The exhibition presents 107 close-up photographs of Clement’s own body, each paired with a laser-etched text that reflects on the shifting meaning of knowledge in an era dominated by algorithmic systems. Installed side by side in a monumental grid across two gallery walls, the images form a disorienting yet unified field — a kind of corporeal archive. From a distance, the installation reads as an abstract composition. Up close, viewers are drawn into a more intimate, bodily recognition, navigating physical fragments while grappling with their implied message.
Clement’s reflections etched onto each frame consider how intuitive, internal knowledge is increasingly overshadowed by the synthetic — by data, misinformation, and AI-generated content. She questions what we lose when we outsource memory, instinct, and judgment to machines. In her words, knowledge is not just mental — it is physical, something we carry within us. And when that bodily knowledge is distorted, our ability to think, feel, and act freely is endangered.
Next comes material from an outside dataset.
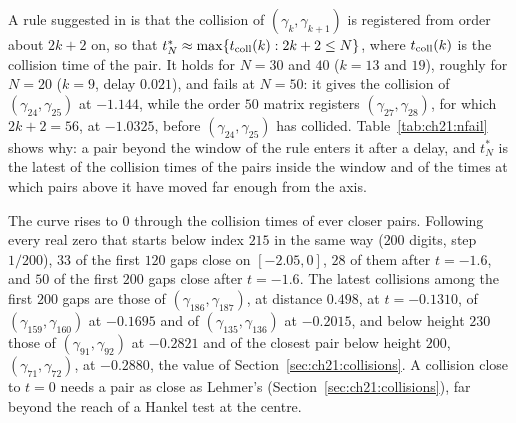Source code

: A rule suggested in \cite{P26wig} is that the collision of $(\gamma_k,\gamma_{k+1})$ is registered from order about $2k+2$ on, so that $t^*_N\approx\max\{t_{\rm coll}(k):2k+2\le N\}$, where $t_{\rm coll}(k)$ is the collision time of the pair. It holds for $N=30$ and $40$ ($k=13$ and $19$), roughly for $N=20$ ($k=9$, delay $0.021$), and fails at $N=50$: it gives the collision of $(\gamma_{24},\gamma_{25})$ at $-1.144$, while the order $50$ matrix registers $(\gamma_{27},\gamma_{28})$, for which $2k+2=56$, at $-1.0325$, before $(\gamma_{24},\gamma_{25})$ has collided. Table~\ref{tab:ch21:nfail} shows why: a pair beyond the window of the rule enters it after a delay, and $t^*_N$ is the latest of the collision times of the pairs inside the window and of the times at which pairs above it have moved far enough from the axis.

The curve rises to $0$ through the collision times of ever closer pairs. Following every real zero that starts below index $215$ in the same way ($200$ digits, step $1/200$), $33$ of the first $120$ gaps close on $[-2.05,0]$, $28$ of them after $t=-1.6$, and $50$ of the first $200$ gaps close after $t=-1.6$. The latest collisions among the first $200$ gaps are those of $(\gamma_{186},\gamma_{187})$, at distance $0.498$, at $t=-0.1310$, of $(\gamma_{159},\gamma_{160})$ at $-0.1695$ and of $(\gamma_{135},\gamma_{136})$ at $-0.2015$, and below height $230$ those of $(\gamma_{91},\gamma_{92})$ at $-0.2821$ and of the closest pair below height $200$, $(\gamma_{71},\gamma_{72})$, at $-0.2880$, the value of Section~\ref{sec:ch21:collisions}. A collision close to $t=0$ needs a pair as close as Lehmer's (Section~\ref{sec:ch21:collisions}), far beyond the reach of a Hankel test at the centre.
The exhibition also features Clement’s video work Believers (2023), an AI-generated sermon inspired by Korean religious services. Digital preachers — both male and female — appear alone or in grids, delivering a message about the body, soul, and mind. What begins as a spiritual call to connection gradually exposes its own artificiality, highlighting the paradox at the heart of Clement’s work: as algorithms replace embodied experience, they simultaneously mimic its rituals and gestures.
Together, the photographs and video create a layered, urgent reflection on how digital technologies not only mediate our understanding of truth, but also threaten to disconnect us from ourselves and one another. Clement considers this erosion of bodily knowledge to be one of the defining crises of our time — one we are only beginning to recognize.
Body of Knowledge is part of Annka Kultys Gallery’s 10th anniversary program. A summer break will follow in August, with a new space opening in Hoxton this September.
About Louisa Clement
Initially known for her photography, Clement’s practice now spans robotic sculptures, synthetic DNA, and autonomous digital forms — always returning to the tension between human presence and artificial systems. Born in Bonn in 1987 and a former master student of Andreas Gursky at Kunstakademie Düsseldorf, she has exhibited internationally, with works held in major public and private collections, including Kunstpalast Düsseldorf, the Zabludowicz Collection, and MOCA Kraków.
About Annka Kultys Gallery
ANNKA KULTYS GALLERY is a hybrid commercial art project that merges physical and digital experiences. Founded by Annka Kultys in 2015/2022, the East London-based gallery has rapidly become a leading art gallery for artists, who engage with technology in both traditional and digital media.